Why direct username checks become expensive

The simplest way to check username availability is to query the users table:

SELECT 1 FROM users WHERE username = 'alice' LIMIT 1;

For a small app, this is perfectly reasonable. But for a large platform, username checks can generate a surprising amount of read traffic. A signup form may validate availability repeatedly as users type, and most of those checks will be for usernames that do not exist.

Even with proper indexing, every lookup still needs to travel through the database path. Caching helps when the same usernames are checked repeatedly, but it is less useful for random or newly typed usernames that have never been requested before.

The question is not whether the database can answer this query. It can. The question is whether the database should be the first system asked every time.

What is a Bloom filter?

A Bloom filter is a probabilistic data structure used to test whether an item may belong to a set. It stores membership information in a compact bit array instead of storing the full values themselves.

When you add a value, such as a username, the Bloom filter runs that value through multiple hash functions. Each hash function maps the username to a position in the bit array, and the filter sets those positions to 1.

When you check a username later, the filter runs the same hash functions again:

Bloom filter result	Meaning	What to do next
One or more bits are `0`	The username is definitely not in the filter	Treat it as available for the read-time availability check
All required bits are `1`	The username is probably in the filter	Confirm with the database
False positive	The filter says “probably present,” but the username is not in the database	Perform one unnecessary database lookup
False negative	Standard Bloom filters do not produce this for values that were inserted	If this happens in production, the filter is stale or incorrectly maintained

This tradeoff is the main reason Bloom filters are useful: they can rule out non-membership with certainty, while membership is only approximate.

How Bloom filters work

You can think of each inserted username as leaving a small trail of footprints across a bit array. Each hash function marks one position, so inserting a username like "alice" stamps a specific pattern of bits.

When you check "alice" later, the filter follows the same trail. If any footprint is missing, the username was never inserted into the filter.

Adding "alice" to a Bloom filter sets several positions in the bit array based on its hash outputs. — Adding “alice” to a Bloom filter sets several positions in the bit array based on its hash outputs.

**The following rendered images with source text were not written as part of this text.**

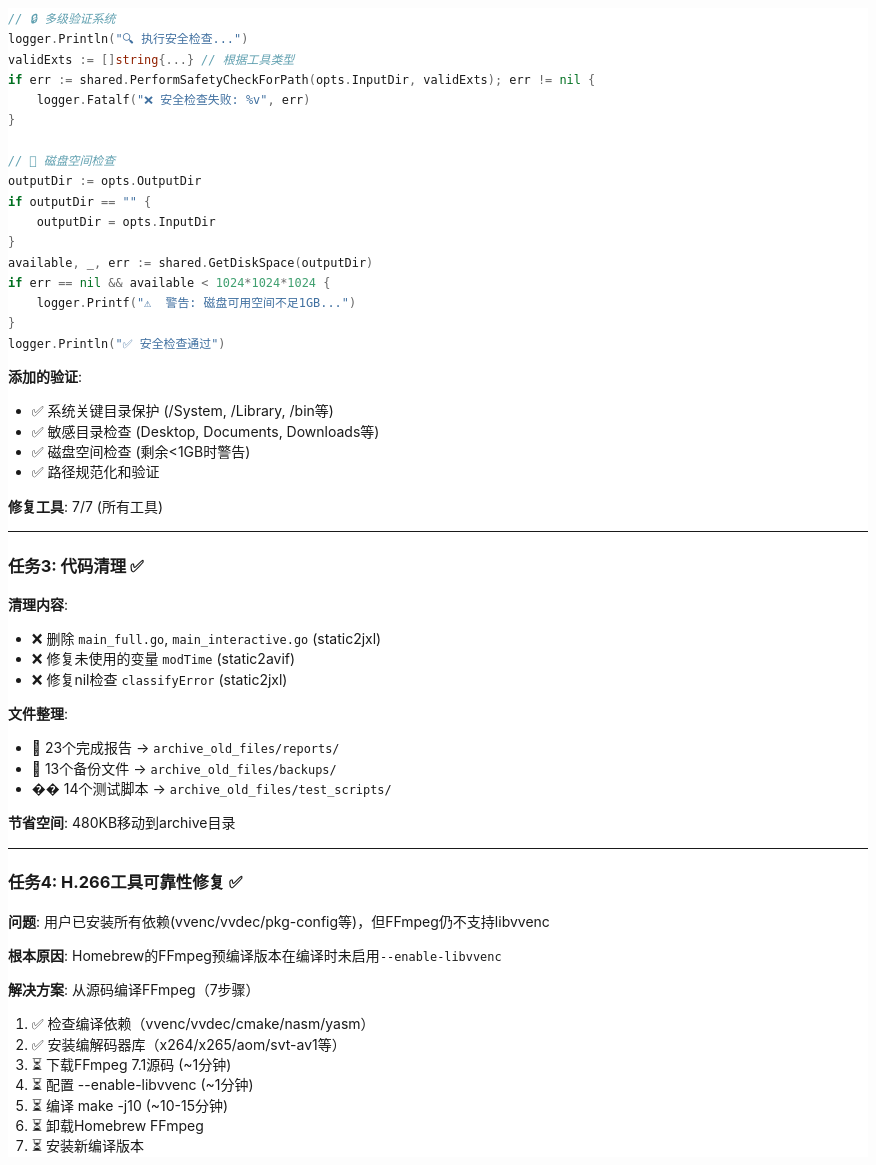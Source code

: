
 ```go
// 🔒 多级验证系统
logger.Println("🔍 执行安全检查...")
validExts := []string{...} // 根据工具类型
if err := shared.PerformSafetyCheckForPath(opts.InputDir, validExts); err != nil {
    logger.Fatalf("❌ 安全检查失败: %v", err)
}

// 💾 磁盘空间检查
outputDir := opts.OutputDir
if outputDir == "" {
    outputDir = opts.InputDir
}
available, _, err := shared.GetDiskSpace(outputDir)
if err == nil && available < 1024*1024*1024 {
    logger.Printf("⚠️  警告: 磁盘可用空间不足1GB...")
}
logger.Println("✅ 安全检查通过")
```

**添加的验证**:
- ✅ 系统关键目录保护 (/System, /Library, /bin等)
- ✅ 敏感目录检查 (Desktop, Documents, Downloads等)
- ✅ 磁盘空间检查 (剩余<1GB时警告)
- ✅ 路径规范化和验证

**修复工具**: 7/7 (所有工具)

---

### 任务3: 代码清理 ✅

**清理内容**:
- ❌ 删除 `main_full.go`, `main_interactive.go` (static2jxl)
- ❌ 修复未使用的变量 `modTime` (static2avif)
- ❌ 修复nil检查 `classifyError` (static2jxl)

**文件整理**:
- 📁 23个完成报告 → `archive_old_files/reports/`
- 📁 13个备份文件 → `archive_old_files/backups/`
- �� 14个测试脚本 → `archive_old_files/test_scripts/`

**节省空间**: 480KB移动到archive目录

---

### 任务4: H.266工具可靠性修复 ✅

**问题**: 用户已安装所有依赖(vvenc/vvdec/pkg-config等)，但FFmpeg仍不支持libvvenc

**根本原因**: Homebrew的FFmpeg预编译版本在编译时未启用`--enable-libvvenc`

**解决方案**: 从源码编译FFmpeg（7步骤）

1. ✅ 检查编译依赖（vvenc/vvdec/cmake/nasm/yasm）
2. ✅ 安装编解码器库（x264/x265/aom/svt-av1等）
3. ⏳ 下载FFmpeg 7.1源码 (~1分钟)
4. ⏳ 配置 --enable-libvvenc (~1分钟)
5. ⏳ 编译 make -j10 (~10-15分钟)
6. ⏳ 卸载Homebrew FFmpeg
7. ⏳ 安装新编译版本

As more usernames are added, these trails start to overlap. Different usernames may set some of the same bits. Eventually, the filter may find that all required bits are already set for a username that was never inserted. That is a false positive.

In a username availability system, this is acceptable. A false positive only means the application performs a database lookup to confirm whether the username is actually taken. It does not mean the system accepts duplicate usernames.

Over 200k developers use LogRocket to create better digital experiences

Learn more →

As more usernames are added, their hashed positions can overlap, which is what makes false positives possible in a Bloom filter.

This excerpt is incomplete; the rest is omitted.